Dienstag, 19. Juli 2011

Samuel Colt


Da hängt er an der Wand, der treue Colt. 1890 von William Harnett gemalt, ist er erst seit 1935 im Besitz des Wadsworth Atheneum in Hartford (CT). In Hartford ist nicht nur die Fabrik von Samuel Colt, auch ➱Mark Twain hat hier gewohnt. Und die Fabrik in seinen Roman A Connecticut Yankee in King Arthur's Court hineingeschrieben. Da arbeitet sein Held, bevor er ins England von König Arthur versetzt wird: I am an American. I was born and reared in Hartford, in the State of Connecticut -- anyway, just over the river, in the country. So I am a Yankee of the Yankees -- and practical; yes, and nearly barren of sentiment, I suppose -- or poetry, in other words. My father was a blacksmith, my uncle was a horse doctor, and I was both, along at first.
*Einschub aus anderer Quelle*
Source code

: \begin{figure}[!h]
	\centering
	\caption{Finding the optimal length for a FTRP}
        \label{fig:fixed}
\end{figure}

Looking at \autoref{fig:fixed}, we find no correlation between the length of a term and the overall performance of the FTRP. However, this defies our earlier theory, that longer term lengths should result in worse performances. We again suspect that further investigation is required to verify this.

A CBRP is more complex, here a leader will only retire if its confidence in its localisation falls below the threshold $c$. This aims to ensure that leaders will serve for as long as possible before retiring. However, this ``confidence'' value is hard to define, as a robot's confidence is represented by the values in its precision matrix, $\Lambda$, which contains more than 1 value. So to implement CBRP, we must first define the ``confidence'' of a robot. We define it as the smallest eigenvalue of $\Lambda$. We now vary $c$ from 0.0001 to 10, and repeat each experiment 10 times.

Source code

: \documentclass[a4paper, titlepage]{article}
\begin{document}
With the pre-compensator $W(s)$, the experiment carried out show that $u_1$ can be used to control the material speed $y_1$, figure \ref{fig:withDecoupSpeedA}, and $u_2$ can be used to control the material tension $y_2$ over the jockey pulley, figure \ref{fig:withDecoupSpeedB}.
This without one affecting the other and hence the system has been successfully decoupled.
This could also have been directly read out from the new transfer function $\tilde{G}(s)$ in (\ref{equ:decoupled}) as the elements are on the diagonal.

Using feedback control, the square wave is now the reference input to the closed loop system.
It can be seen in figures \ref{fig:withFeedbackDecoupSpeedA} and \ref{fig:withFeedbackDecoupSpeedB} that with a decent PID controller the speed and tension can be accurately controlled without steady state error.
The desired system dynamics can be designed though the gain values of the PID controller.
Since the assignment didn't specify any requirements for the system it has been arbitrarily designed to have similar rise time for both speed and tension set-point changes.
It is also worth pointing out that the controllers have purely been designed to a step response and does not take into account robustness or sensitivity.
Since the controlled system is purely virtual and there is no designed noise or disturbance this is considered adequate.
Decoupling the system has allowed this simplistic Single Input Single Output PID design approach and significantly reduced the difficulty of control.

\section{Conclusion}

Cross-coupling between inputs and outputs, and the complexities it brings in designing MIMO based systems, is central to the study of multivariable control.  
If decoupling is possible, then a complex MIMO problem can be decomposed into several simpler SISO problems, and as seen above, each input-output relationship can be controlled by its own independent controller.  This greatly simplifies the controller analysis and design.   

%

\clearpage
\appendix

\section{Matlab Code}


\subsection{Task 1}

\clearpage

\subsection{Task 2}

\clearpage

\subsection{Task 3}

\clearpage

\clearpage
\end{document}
Then I went over to the great arms factory and learned my real trade; learned all there was to it; learned to make everything: guns, revolvers, cannon, boilers, engines, all sorts of labor-saving machinery. Why, I could make anything a body wanted -- anything in the world, it didn't make any difference what; and if there wasn't any quick new-fangled way to make a thing, I could invent one -- and do it as easy as rolling off a log.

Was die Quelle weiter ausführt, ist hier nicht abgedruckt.